The ART Grand Prix team had a tough weekend at the Hungaroring, with Dino Zamparelli taking the teams’ only points with an eighth place on Saturday and a second place on Sunday. Marvin Kirchhofer was just outside the points in both races, but Alex Fontana’s weekend was heavily compromised by the red flags coming out just at the wrong time in qualifying when the Swiss driver was on course for pole position.
Zamparelli felt he was unlucky with traffic during qualifying, but had a measured opening race of the weekend where he focused on taking eighth position and pole position for race two. He was frustrated to see Patric Niederhauser of Arden International jump ahead of him at the start to prevent the young Briton taking his maiden win, but he did take his second consecutive race two runners-up spot.
“Once again, we had strong pace this weekend,” said Zamparelli. “We showed that in free practice, but we got unlucky in qualifying with the traffic. We expected to fight for the top 3, but P5 wasn’t a disaster as long as I could get a good start. It’s a shame we didn’t, but I focused on the reverse pole.
“Niederhauser had a blinding start and I had to settle for P2. It’s difficult to pass around here as you lose downforce when you get close to another car. A podium is good but it’s a bit frustrating not to take the win when it was on the cards and when ART Grand Prix gave me a great car.
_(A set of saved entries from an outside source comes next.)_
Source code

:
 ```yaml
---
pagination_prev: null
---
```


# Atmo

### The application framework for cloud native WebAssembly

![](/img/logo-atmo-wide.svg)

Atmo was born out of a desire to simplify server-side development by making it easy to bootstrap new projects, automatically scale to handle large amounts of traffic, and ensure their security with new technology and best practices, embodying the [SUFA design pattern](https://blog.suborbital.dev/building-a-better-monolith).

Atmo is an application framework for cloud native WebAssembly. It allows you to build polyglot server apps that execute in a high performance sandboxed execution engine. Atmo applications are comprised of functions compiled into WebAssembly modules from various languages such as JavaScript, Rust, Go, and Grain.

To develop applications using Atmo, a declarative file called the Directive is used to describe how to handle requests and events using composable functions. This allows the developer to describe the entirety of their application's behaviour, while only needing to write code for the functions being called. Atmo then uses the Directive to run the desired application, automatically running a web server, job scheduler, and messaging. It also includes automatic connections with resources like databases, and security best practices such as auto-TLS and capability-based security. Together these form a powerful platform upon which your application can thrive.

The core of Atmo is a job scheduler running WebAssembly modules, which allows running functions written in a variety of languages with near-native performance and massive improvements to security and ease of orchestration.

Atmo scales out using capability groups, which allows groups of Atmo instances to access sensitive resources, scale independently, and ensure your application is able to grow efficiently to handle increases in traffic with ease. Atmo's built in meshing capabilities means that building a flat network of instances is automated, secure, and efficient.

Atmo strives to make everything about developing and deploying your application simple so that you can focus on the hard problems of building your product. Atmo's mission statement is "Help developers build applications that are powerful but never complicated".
We’ll come back even stronger in Spa.”
Kirchhofer was always on the back foot in Hungary having arrived at the Hungaroring with a five place grid penalty carried over from Hockenheim, but he was disappointed to qualify only tenth, which became fourteenth after the penalty was applied (he gained one position after Luis Sa Silva was also penalised). He could only gain a few positions in race one, and ultimately failed to score all weekend to drop more points behind the Championship leader Alex Lynn.
“To be honest, I knew it would be a difficult weekend because of the penalty I got in Hockenheim,” said Kirchhofer. “But I did not expect it to be that tough. Qualifying was not nice to us because I had a problem with the clutch and I ended up P10, which meant P14 with the penalty. I gained several positions in the race but I did not want to compromise my Belgian weekend and I did not take any risks.
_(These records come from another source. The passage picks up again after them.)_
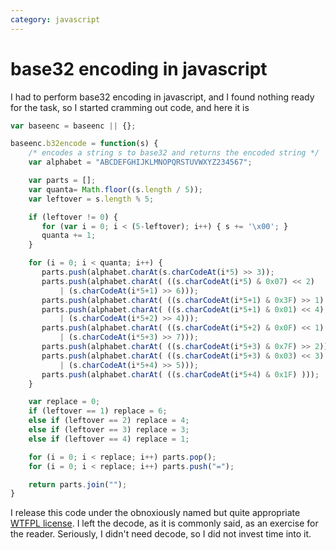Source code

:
 ```yaml
---
category: javascript
---
```

base32 encoding in javascript
=============================

I had to perform base32 encoding in javascript, and I found nothing
ready for the task, so I started cramming out code, and here it is

```javascript
var baseenc = baseenc || {};

baseenc.b32encode = function(s) {
    /* encodes a string s to base32 and returns the encoded string */
    var alphabet = "ABCDEFGHIJKLMNOPQRSTUVWXYZ234567";

    var parts = [];
    var quanta= Math.floor((s.length / 5));
    var leftover = s.length % 5;

    if (leftover != 0) {
       for (var i = 0; i < (5-leftover); i++) { s += '\x00'; }
       quanta += 1;
    }

    for (i = 0; i < quanta; i++) {
       parts.push(alphabet.charAt(s.charCodeAt(i*5) >> 3));
       parts.push(alphabet.charAt( ((s.charCodeAt(i*5) & 0x07) << 2)
           | (s.charCodeAt(i*5+1) >> 6)));
       parts.push(alphabet.charAt( ((s.charCodeAt(i*5+1) & 0x3F) >> 1) ));
       parts.push(alphabet.charAt( ((s.charCodeAt(i*5+1) & 0x01) << 4)
           | (s.charCodeAt(i*5+2) >> 4)));
       parts.push(alphabet.charAt( ((s.charCodeAt(i*5+2) & 0x0F) << 1)
           | (s.charCodeAt(i*5+3) >> 7)));
       parts.push(alphabet.charAt( ((s.charCodeAt(i*5+3) & 0x7F) >> 2)));
       parts.push(alphabet.charAt( ((s.charCodeAt(i*5+3) & 0x03) << 3)
           | (s.charCodeAt(i*5+4) >> 5)));
       parts.push(alphabet.charAt( ((s.charCodeAt(i*5+4) & 0x1F) )));
    }

    var replace = 0;
    if (leftover == 1) replace = 6;
    else if (leftover == 2) replace = 4;
    else if (leftover == 3) replace = 3;
    else if (leftover == 4) replace = 1;

    for (i = 0; i < replace; i++) parts.pop();
    for (i = 0; i < replace; i++) parts.push("=");

    return parts.join("");
}
```

I release this code under the obnoxiously named but quite appropriate
[WTFPL license](http://sam.zoy.org/wtfpl/). I left the decode, as it is
commonly said, as an exercise for the reader. Seriously, I didn\'t need
decode, so I did not invest time into it.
“I’m still optimistic, the season is still long and I love Spa. I hope we gathered all the bad things in Budapest and that we’ll be back in the hunt for pole and victory in Spa.”
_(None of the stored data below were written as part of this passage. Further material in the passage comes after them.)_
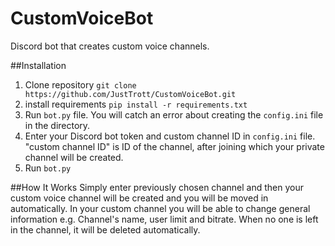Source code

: # CustomVoiceBot
Discord bot that creates custom voice channels.

##Installation
1. Clone repository ```git clone https://github.com/JustTrott/CustomVoiceBot.git```
2. install requirements ```pip install -r requirements.txt```
3. Run ```bot.py``` file. You will catch an error about creating the ```config.ini``` file in the directory.
4. Enter your Discord bot token and custom channel ID in ```config.ini``` file. "custom channel ID" is ID of the channel, after joining which your private channel will be created.
5. Run ```bot.py```

##How It Works
Simply enter previously chosen channel and then your custom voice channel will be created and you will be moved in automatically. In your custom channel you will be able to change general information e.g. Channel's name, user limit and bitrate. When no one is left in the channel, it will be deleted automatically.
Fontana’s weekend was compromised by the red flags during qualifying, which came while the Swiss driver was on a lap that was fast enough for pole position. Ultimately it resulted in an eighth place starting position, but he lost a handful of places on the opening lap and was left pointless once again.
“The practice session was great and qualifying too until the red flag,” said Fontana. “I was potentially on pole with two fastest sectors but I had to back off for the red flags. That was a real shame because we all know how the position on the grid is important in GP3 and especially in Budapest.
“My start was not bad but I chose the wrong line and I lost some positions. I fought all race and preserving the tires was not easy. Plus, I did not want to have a penalty for Spa where I have stood on the podium in the past. I hope this will be a fresh new start for me.”
Team Manager Sebastien Philippe was ultimately frustrated with the teams’ weekend in Hungary, especially as they had finished 1-2-3 in practice on Friday. He lamented the bad luck of Fontana, but praised the race craft of Zamparelli for managing race one superbly to gain pole for race two.
“This weekend was frustrating because we obviously had what it takes to get poles and wins,” said Philippe. “Alex was the unluckiest man of the field in qualifying as he was clearly the fastest, but the red flag killed his grid position and basically his weekend. After a difficult start in race 1, Dino was clever to secure Sunday’s pole. Unfortunately, Niederhauser had a blistering start.
“We told our drivers not to take any risks in this race because it was of the utmost importance not to compromise our races in Belgium and their reactions and adaptation were perfect, even though they are frustrated with the raw result. We will now prepare for Spa together as a team.”